‘Coronavirus will never hit Costa Rica. There are no direct flights between China and here’. These are the words that an acquaintance confidently shared just 7 weeks ago. Now, Costa Rica is practically in lockdown mode. Meanwhile, Ticos, like people in most other countries, are wondering when the COVID-19 pandemic will end and normality will resume.
I first grasped the severity of the COVID-19 pandemic a few weeks ago when I received a text from my mother, warning me of its dangers. At the time, COVID-19 was already spreading at an alarming rate in Britain, but it was yet to reach Central America. Many people in Costa Rica were relaxed. Some viewed the disease as a remote threat, something only the Chinese had to worry about. Others said that it would only be a matter of weeks before the virus hit their country. The latter were right.
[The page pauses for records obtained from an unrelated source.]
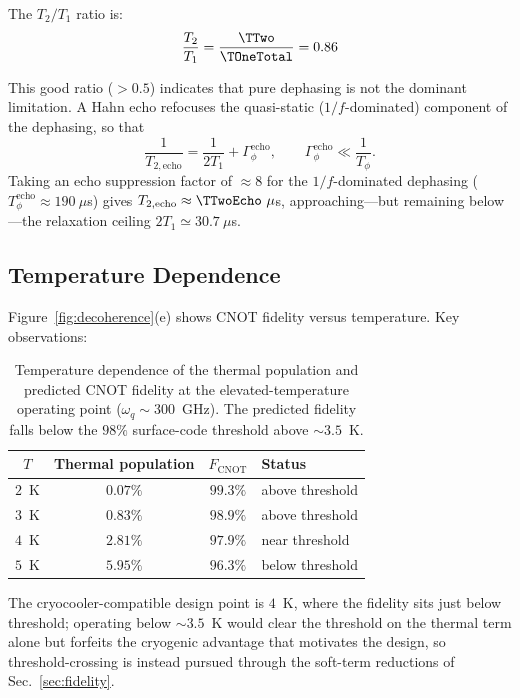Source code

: The $T_2/T_1$ ratio is:
\begin{equation}
\frac{T_2}{T_1} = \frac{\TTwo}{\TOneTotal} = 0.86
\end{equation}

This good ratio ($> 0.5$) indicates that pure dephasing is not the dominant limitation. A Hahn echo refocuses the quasi-static ($1/f$-dominated) component of the dephasing, so that
\begin{equation}
\frac{1}{T_{2,\text{echo}}} = \frac{1}{2T_1} + \Gamma_{\phi}^{\text{echo}},
\qquad \Gamma_{\phi}^{\text{echo}} \ll \frac{1}{T_\phi}.
\end{equation}
Taking an echo suppression factor of $\approx 8$ for the $1/f$-dominated
dephasing ($T_\phi^{\text{echo}} \approx 190~\mu$s) gives
$T_{2,\text{echo}} \approx \TTwoEcho~\mu$s, approaching---but remaining
below---the relaxation ceiling $2T_1 \simeq 30.7~\mu$s.

\subsection{Temperature Dependence}

Figure~\ref{fig:decoherence}(e) shows CNOT fidelity versus temperature. Key observations:
\begin{table}[h]
\centering
\begin{tabular}{@{}cccl@{}}
\toprule
\textbf{$T$} & \textbf{Thermal population} & \textbf{$F_{\text{CNOT}}$} & \textbf{Status} \\
\midrule
$2$~K & $0.07\%$ & $99.3\%$ & above threshold \\
$3$~K & $0.83\%$ & $98.9\%$ & above threshold \\
$4$~K & $2.81\%$ & $97.9\%$ & near threshold \\
$5$~K & $5.95\%$ & $96.3\%$ & below threshold \\
\bottomrule
\end{tabular}
\caption{Temperature dependence of the thermal population and predicted CNOT
fidelity at the elevated-temperature operating point ($\omega_q\sim 300$~GHz). The
predicted fidelity falls below the $98\%$ surface-code threshold above
$\sim 3.5$~K.}
\label{tab:thermal_population_vs_T}
\end{table}

The cryocooler-compatible design point is $4$~K, where the fidelity sits just
below threshold; operating below $\sim 3.5$~K would clear the threshold on the
thermal term alone but forfeits the cryogenic advantage that motivates the
design, so threshold-crossing is instead pursued through the soft-term
reductions of Sec.~\ref{sec:fidelity}.

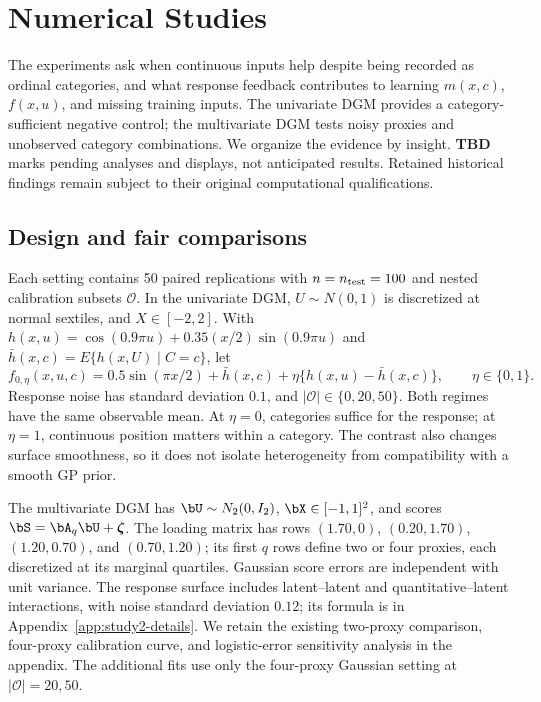 \section{Numerical Studies}
\label{sec:numerical-studies}

The experiments ask when continuous inputs help despite being recorded as ordinal categories, and what response feedback contributes to learning $m(x,c)$, $f(x,u)$, and missing training inputs. The univariate DGM provides a category-sufficient negative control; the multivariate DGM tests noisy proxies and unobserved category combinations. We organize the evidence by insight. \textbf{TBD} marks pending analyses and displays, not anticipated results. Retained historical findings remain subject to their original computational qualifications.

\subsection{Design and fair comparisons}
\label{sec:simulation-protocol}
\label{sec:sim-univariate-deterministic}
Each setting contains 50 paired replications with $n=n_{\rm test}=100$ and nested calibration subsets $\mathcal O$. In the univariate DGM, $U\sim N(0,1)$ is discretized at normal sextiles, and $X\in[-2,2]$. With $h(x,u)=\cos(0.9\pi u)+0.35(x/2)\sin(0.9\pi u)$ and $\bar h(x,c)=E\{h(x,U)\mid C=c\}$, let
\begin{equation}
\label{eq:study1-heterogeneity-dgm-main}
 f_{0,\eta}(x,u,c)=0.5\sin(\pi x/2)+\bar h(x,c)
                 +\eta\{h(x,u)-\bar h(x,c)\},\qquad \eta\in\{0,1\}.
\end{equation}
Response noise has standard deviation $0.1$, and $|\mathcal O|\in\{0,20,50\}$. Both regimes have the same observable mean. At $\eta=0$, categories suffice for the response; at $\eta=1$, continuous position matters within a category. The contrast also changes surface smoothness, so it does not isolate heterogeneity from compatibility with a smooth GP prior.

\label{sec:sim-multivariate-probit}
The multivariate DGM has $\bU\sim N_2(0,I_2)$, $\bX\in[-1,1]^2$, and scores $\bS=\bA_q\bU+\boldsymbol\zeta$. The loading matrix has rows $(1.70,0)$, $(0.20,1.70)$, $(1.20,0.70)$, and $(0.70,1.20)$; its first $q$ rows define two or four proxies, each discretized at its marginal quartiles. Gaussian score errors are independent with unit variance. The response surface includes latent--latent and quantitative--latent interactions, with noise standard deviation $0.12$; its formula is in Appendix~\ref{app:study2-details}. We retain the existing two-proxy comparison, four-proxy calibration curve, and logistic-error sensitivity analysis in the appendix. The additional fits use only the four-proxy Gaussian setting at $|\mathcal O|=20,50$.

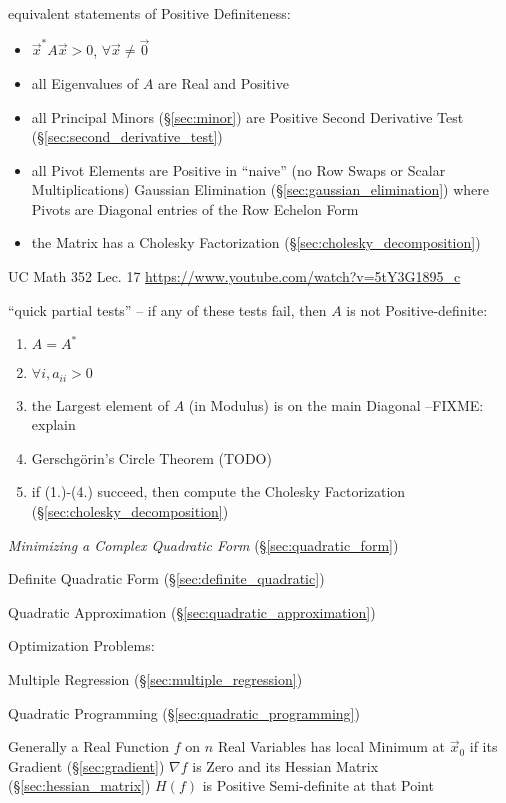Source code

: equivalent statements of Positive Definiteness:
\begin{itemize}
  \item $\vec{x}^*A\vec{x} > 0$, $\forall \vec{x} \neq \vec{0}$
  \item all Eigenvalues of $A$ are Real and Positive
  \item all Principal Minors (\S\ref{sec:minor}) are Positive \fist Second
    Derivative Test (\S\ref{sec:second_derivative_test})
  \item all Pivot Elements are Positive in ``naive'' (no Row Swaps or Scalar
    Multiplications) Gaussian Elimination (\S\ref{sec:gaussian_elimination})
    where Pivots are Diagonal entries of the Row Echelon Form
  \item the Matrix has a Cholesky Factorization
    (\S\ref{sec:cholesky_decomposition})
\end{itemize}

UC Math 352 Lec. 17 \url{https://www.youtube.com/watch?v=5tY3G1895_c}

``quick partial tests'' -- if any of these tests fail, then $A$ is not
Positive-definite:
\begin{enumerate}
  \item $A = A^*$
  \item $\forall{i}, a_{ii} > 0$
  \item the Largest element of $A$ (in Modulus) is on the main Diagonal
    --FIXME: explain
  \item Gerschg\"orin's Circle Theorem (TODO)
  \item if (1.)-(4.) succeed, then compute the Cholesky Factorization
    (\S\ref{sec:cholesky_decomposition})
\end{enumerate}

\emph{Minimizing a Complex Quadratic Form} (\S\ref{sec:quadratic_form})

\fist Definite Quadratic Form (\S\ref{sec:definite_quadratic})

\fist Quadratic Approximation (\S\ref{sec:quadratic_approximation})

Optimization Problems:

\fist Multiple Regression (\S\ref{sec:multiple_regression})

\fist Quadratic Programming (\S\ref{sec:quadratic_programming})

Generally a Real Function $f$ on $n$ Real Variables has local Minimum at
$\vec{x}_0$ if its Gradient (\S\ref{sec:gradient}) $\nabla f$ is Zero and its
Hessian Matrix (\S\ref{sec:hessian_matrix}) $H(f)$ is Positive Semi-definite at
that Point

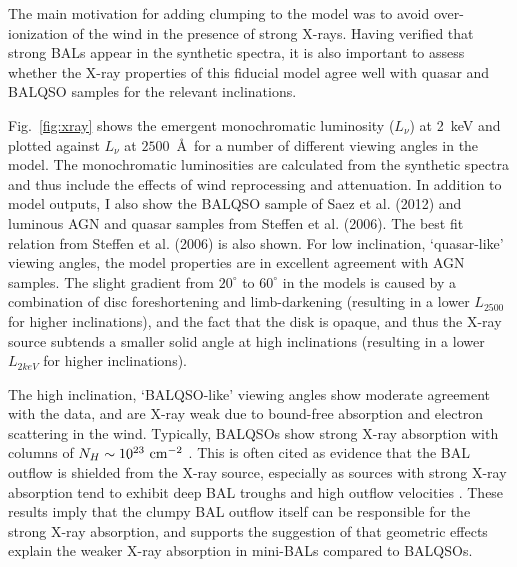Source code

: The main motivation for adding clumping to the model was
to avoid over-ionization of the wind in the presence of strong X-rays. 
Having verified that strong BALs appear in the synthetic spectra,
it is also important to assess whether the X-ray properties of this
fiducial model agree well with quasar and BALQSO samples for the relevant
inclinations.

Fig.~\ref{fig:xray} shows the emergent
monochromatic luminosity ($L_\nu$) at 2~keV and 
plotted against $L_\nu$ at $2500$~\AA\ 
for a number of different viewing angles in the model.
The monochromatic luminosities are calculated from the synthetic spectra and thus include
the effects of wind reprocessing and attenuation. In addition to model outputs,
I also show the BALQSO sample of Saez et al. (2012) and luminous AGN and quasar
samples from Steffen et al. (2006). The best fit relation from Steffen et al. (2006) 
is also shown. For low inclination, `quasar-like' viewing angles,
the model properties are in excellent agreement with AGN samples. The slight gradient from $20^\circ$ to
$60^\circ$ in the models is caused by a combination of disc foreshortening and limb-darkening 
(resulting in a lower $L_{2500}$ for higher inclinations), and the fact that the disk 
is opaque, and thus the X-ray source subtends a smaller solid angle at high inclinations
(resulting in a lower $L_{2keV}$ for higher inclinations). 


The high inclination, `BALQSO-like' viewing angles show moderate agreement with the data,
and are X-ray weak due to bound-free absorption and electron scattering in the wind.
Typically, BALQSOs show strong X-ray absorption with columns 
of $N_H\sim10^{23}~\rm{cm^{-2}}$ 
\citep{green1996,mathur2000,green2001,grupemathur2003}.
This is often cited as evidence that the BAL outflow is shielded from
the X-ray source, especially as sources with strong X-ray absorption tend
to exhibit deep BAL troughs and high outflow velocities 
\citep{brandt2000,laorbrandt2002,gallagher2006}.
These results imply that the clumpy BAL outflow
itself can be responsible for the strong X-ray absorption, 
and supports the suggestion of \cite{hamann2013} that 
geometric effects explain the weaker X-ray absorption in mini-BALs 
compared to BALQSOs.

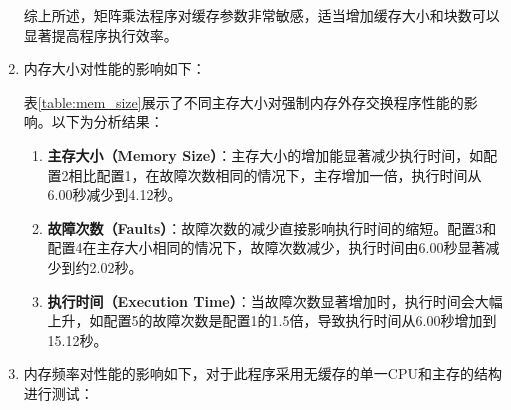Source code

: \documentclass{article}
\begin{document}
\begin{enumerate}
综上所述，矩阵乘法程序对缓存参数非常敏感，适当增加缓存大小和块数可以显著提高程序执行效率。
  \item 内存大小对性能的影响如下：
  \begin{table}[h!]
    \centering
    \caption{内存大小测试}
    \label{table:mem_size}
    \end{table}

    表\ref{table:mem_size}展示了不同主存大小对强制内存外存交换程序性能的影响。以下为分析结果：

\begin{enumerate}
    \item \textbf{主存大小（Memory Size）}：主存大小的增加能显著减少执行时间，如配置2相比配置1，在故障次数相同的情况下，主存增加一倍，执行时间从6.00秒减少到4.12秒。
    \item \textbf{故障次数（Faults）}：故障次数的减少直接影响执行时间的缩短。配置3和配置4在主存大小相同的情况下，故障次数减少，执行时间由6.00秒显著减少到约2.02秒。
    \item \textbf{执行时间（Execution Time）}：当故障次数显著增加时，执行时间会大幅上升，如配置5的故障次数是配置1的1.5倍，导致执行时间从6.00秒增加到15.12秒。
\end{enumerate}
  \item 内存频率对性能的影响如下，对于此程序采用无缓存的单一CPU和主存的结构进行测试：
  \begin{table}[h!]
    \centering
    \small
    \caption{内存频率测试}
    \label{table:mem_fre}
    \end{table}


\end{enumerate}
\end{document}

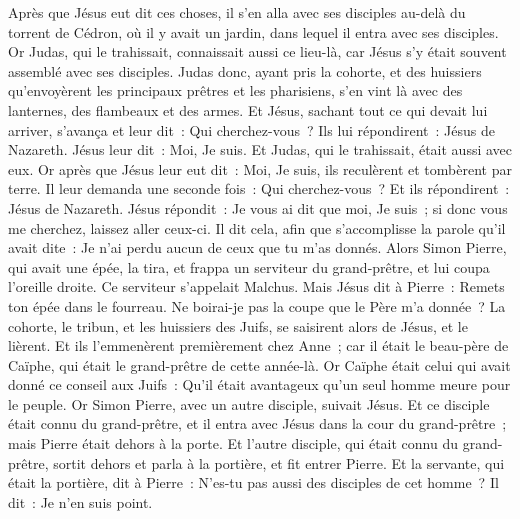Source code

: \begin{multicols}{2}
\VerseOne{}Après que Jésus eut dit ces choses, il s'en alla avec ses disciples au-delà du torrent de Cédron, où il y avait un jardin, dans lequel il entra avec ses disciples.
Or Judas, qui le trahissait, connaissait aussi ce lieu-là, car Jésus s'y était souvent assemblé avec ses disciples.
Judas donc, ayant pris la cohorte, et des huissiers qu'envoyèrent les principaux prêtres et les pharisiens, s'en vint là avec des lanternes, des flambeaux et des armes.
Et Jésus, sachant tout ce qui devait lui arriver, s'avança et leur dit~: Qui cherchez-vous~?
Ils lui répondirent~: Jésus de Nazareth. Jésus leur dit~: Moi, Je suis. Et Judas, qui le trahissait, était aussi avec eux.
Or après que Jésus leur eut dit~: Moi, Je suis, ils reculèrent et tombèrent par terre.
Il leur demanda une seconde fois~: Qui cherchez-vous~? Et ils répondirent~: Jésus de Nazareth.
Jésus répondit~: Je vous ai dit que moi, Je suis~; si donc vous me cherchez, laissez aller ceux-ci.
Il dit cela, afin que s'accomplisse la parole qu'il avait dite~: Je n'ai perdu aucun de ceux que tu m'as donnés.
Alors Simon Pierre, qui avait une épée, la tira, et frappa un serviteur du grand-prêtre, et lui coupa l'oreille droite. Ce serviteur s'appelait Malchus.
Mais Jésus dit à Pierre~: Remets ton épée dans le fourreau. Ne boirai-je pas la coupe que le Père m'a donnée~?
La cohorte, le tribun, et les huissiers des Juifs, se saisirent alors de Jésus, et le lièrent.
Et ils l'emmenèrent premièrement chez Anne~; car il était le beau-père de Caïphe, qui était le grand-prêtre de cette année-là.
Or Caïphe était celui qui avait donné ce conseil aux Juifs~: Qu'il était avantageux qu'un seul homme meure pour le peuple.
Or Simon Pierre, avec un autre disciple, suivait Jésus. Et ce disciple était connu du grand-prêtre, et il entra avec Jésus dans la cour du grand-prêtre~;
mais Pierre était dehors à la porte. Et l'autre disciple, qui était connu du grand-prêtre, sortit dehors et parla à la portière, et fit entrer Pierre.
Et la servante, qui était la portière, dit à Pierre~: N'es-tu pas aussi des disciples de cet homme~? Il dit~: Je n'en suis point.

\end{multicols}
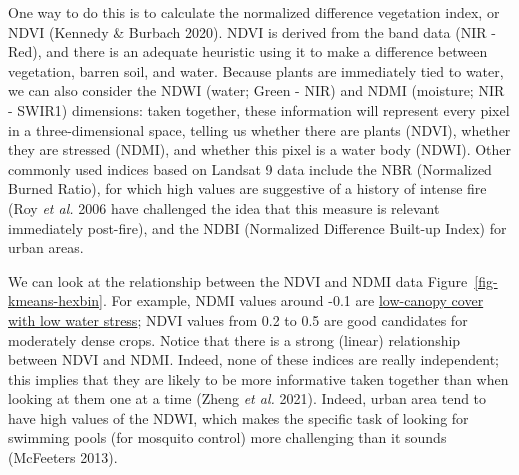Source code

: \documentclass[
  letterpaper,
]{scrbook}
\begin{document}
One way to do this is to calculate the normalized difference vegetation
index, or NDVI (Kennedy \& Burbach 2020). NDVI is derived from the band
data (NIR - Red), and there is an adequate heuristic using it to make a
difference between vegetation, barren soil, and water. Because plants
are immediately tied to water, we can also consider the NDWI (water;
Green - NIR) and NDMI (moisture; NIR - SWIR1) dimensions: taken
together, these information will represent every pixel in a
three-dimensional space, telling us whether there are plants (NDVI),
whether they are stressed (NDMI), and whether this pixel is a water body
(NDWI). Other commonly used indices based on Landsat 9 data include the
NBR (Normalized Burned Ratio), for which high values are suggestive of a
history of intense fire (Roy \emph{et al.} 2006 have challenged the idea
that this measure is relevant immediately post-fire), and the NDBI
(Normalized Difference Built-up Index) for urban areas.

We can look at the relationship between the NDVI and NDMI data
Figure~\ref{fig-kmeans-hexbin}. For example, NDMI values around -0.1 are
\href{https://eos.com/make-an-analysis/ndmi/}{low-canopy cover with low
water stress}; NDVI values from 0.2 to 0.5 are good candidates for
moderately dense crops. Notice that there is a strong (linear)
relationship between NDVI and NDMI. Indeed, none of these indices are
really independent; this implies that they are likely to be more
informative taken together than when looking at them one at a time
(Zheng \emph{et al.} 2021). Indeed, urban area tend to have high values
of the NDWI, which makes the specific task of looking for swimming pools
(for mosquito control) more challenging than it sounds (McFeeters 2013).
\end{document}
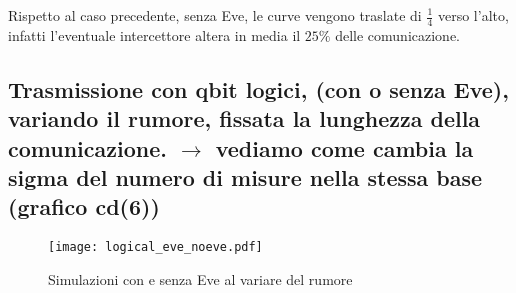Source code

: \documentclass[11 pt, a4paper]{article}
\begin{document}
Rispetto al caso precedente, senza Eve, le curve vengono traslate di $\frac{1}{4}$ verso l'alto, infatti l'eventuale intercettore altera in media il $25\%$ delle comunicazione.

\subsection{Trasmissione con qbit logici, (con o senza Eve), variando il rumore, fissata la lunghezza della comunicazione. $\to$ vediamo come cambia la sigma del numero di misure nella stessa base (grafico cd(6))}

\begin{figure}[htb!]
\centering
\texttt{[image: logical\_eve\_noeve.pdf]}
\caption{Simulazioni con e senza Eve al variare del rumore}
\label{fig:locical_eve_noeve}
\end{figure}
\end{document}
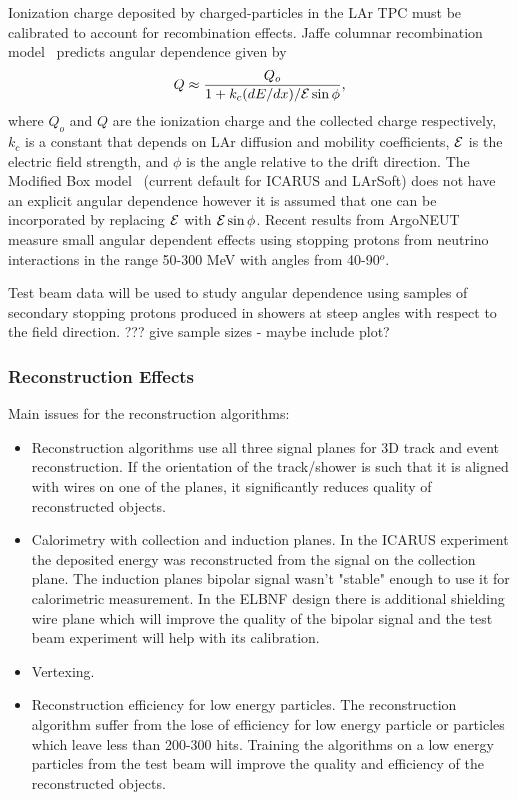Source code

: Ionization charge deposited by charged-particles in the LAr TPC must be calibrated to
account for recombination effects. Jaffe columnar recombination model~\cite{jaffe,eqref} predicts 
angular dependence given by 
$$Q \approx \frac{Q_o}{1+k_c (dE/dx) / {\cal E} \sin\phi}, $$ 
where
$Q_o$ and $Q$ are the ionization charge and the collected charge respectively, 
$k_c$ is a constant that depends on LAr diffusion and mobility coefficients, $\cal E$ 
is the electric field strength, and $\phi$ is the angle relative to the drift direction.
%
The Modified Box model~\cite{box} (current default for ICARUS and LArSoft) does not have an
explicit angular dependence however it is assumed that one can be incorporated  
by replacing ${\cal E}$  with ${\cal E} \sin\phi$.
Recent results from ArgoNEUT~\cite{argoneut_rec} measure small angular dependent effects using 
stopping protons from neutrino interactions in the range 50-300 MeV with angles from 40-90$^o$.

Test beam data will be used to study angular dependence using 
samples of secondary stopping protons produced in showers at steep angles with
respect to the field direction.
??? give sample sizes - maybe include plot?

\subsubsection{Reconstruction Effects}



Main issues for the reconstruction algorithms:
\begin{itemize}
\item Reconstruction algorithms use all three signal planes for 3D track and event reconstruction. 
If the orientation of the track/shower is such that it is aligned with wires on one of the planes, it significantly reduces quality of reconstructed objects. 
\item Calorimetry with collection and induction planes. In the ICARUS experiment the deposited energy was reconstructed from the signal on the collection plane. The induction planes bipolar signal wasn't "stable" enough to use it for calorimetric measurement. In the ELBNF design there is additional shielding  wire plane which will improve the quality of the bipolar signal and the  test beam experiment will help with its calibration.
\item   Vertexing.
\item Reconstruction efficiency for low energy particles. The reconstruction algorithm suffer from the lose of efficiency for low energy particle or particles which leave less than 200-300 hits. Training the algorithms on a low energy particles from the test beam will improve the quality and efficiency of the reconstructed objects.
\end{itemize}


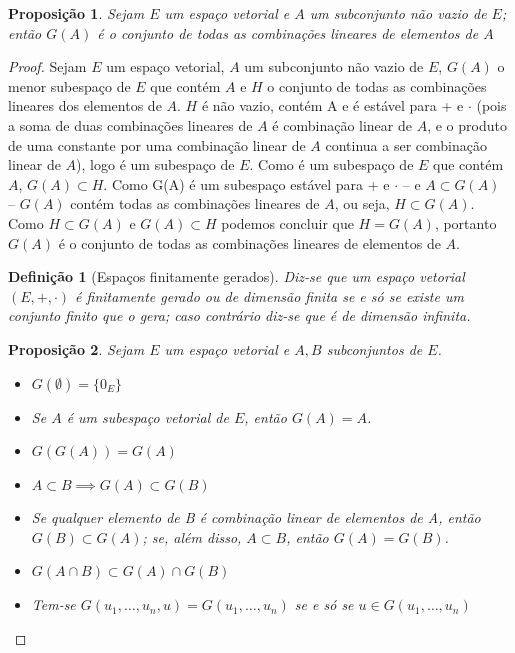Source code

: \documentclass{article}
\newtheorem{proposition}{Proposição}[section]
\newtheorem{definition}{Definição}[section]
\begin{document}
	\begin{proposition}
		Sejam $E$ um espaço vetorial e $A$ um subconjunto não vazio de $E$; então $G(A)$ é o conjunto de todas as combinações lineares de elementos de $A$

	\end{proposition}

	\begin{proof}
		Sejam $E$ um espaço vetorial, $A$ um subconjunto não vazio de $E$, $G(A)$ o menor subespaço de $E$ que contém $A$ e $H$ o conjunto de todas as combinações lineares dos elementos de $A$.
		$H$ é não vazio, contém A e é estável para + e $\cdot$ (pois a soma de duas combinações lineares de $A$ é combinação linear de $A$, e o produto de uma constante por uma combinação linear de $A$ continua a ser combinação linear de $A$), logo é um subespaço de $E$. Como é um subespaço de $E$ que contém $A$, $G(A)\subset H$.
		Como G(A) é um subespaço estável para + e $\cdot$ -- e $A\subset G(A)$ -- $G(A)$ contém todas as combinações lineares de $A$, ou seja, $H\subset G(A)$.
		Como $H\subset G(A)$ e $G(A)\subset H$ podemos concluir que $H=G(A)$, portanto $G(A)$ é o conjunto de todas as combinações lineares de elementos de $A$.
	
	

	\begin{definition}[Espaços finitamente gerados]
		Diz-se que um espaço vetorial $(E,+,\cdot)$ é finitamente gerado ou de dimensão finita se e só se existe um conjunto finito que o gera; caso contrário diz-se que é de dimensão infinita.

	\end{definition}

	\begin{proposition}
		Sejam $E$ um espaço vetorial e $A,B$ subconjuntos de $E$.
		\begin{itemize}
			\item $G(\emptyset)=\{0_E\}$
    			\item Se $A$ é um subespaço vetorial de $E$, então $G(A)=A$.
    			\item $G(G(A))=G(A)$
    			\item $A\subset B \implies G(A) \subset G(B)$
    			\item Se qualquer elemento de B é combinação linear de elementos de A, então $G(B)\subset G(A)$; se, além disso, $A\subset B$, então $G(A)=G(B)$.
    			\item $G(A\cap B) \subset G(A)\cap G(B)$
    			\item Tem-se $G({u_1,\dots,u_n,u})=G({u_1,\dots,u_n})$ se e só se $u \in G({u_1,\dots,u_n})$
		\end{itemize}


\end{proposition}
\end{proof}
\end{document}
Fast forward two weeks from then and Costa Rica saw its first confirmed cases, amongst them a 54-year-old Costa Rican doctor who had recently travelled to Panama and a woman from the United States who had arrived in San José without symptoms.
From peace to panic
When the first cases were confirmed, little changed. I have been living in Liberia, in rural Guanacaste, a region whose economy is almost entirely built on tourism. As the first confirmed cases were emerging in other provinces, we were in our ‘fiesta’ period, an annual celebration where people gather from far and wide to congregate on horses in the street, celebrate their heritage and, well, party.
Days after our local fiesta ended, fiestas were suspended nationwide. In fact, so were all large social gatherings. Football matches, theatre shows and even cinema screenings, I heard, were to be put on ‘behind closed doors’. Employees were also being encouraged to work from home. Despite this, the majority of Ticos remained calm and few made significant changes to their daily habits.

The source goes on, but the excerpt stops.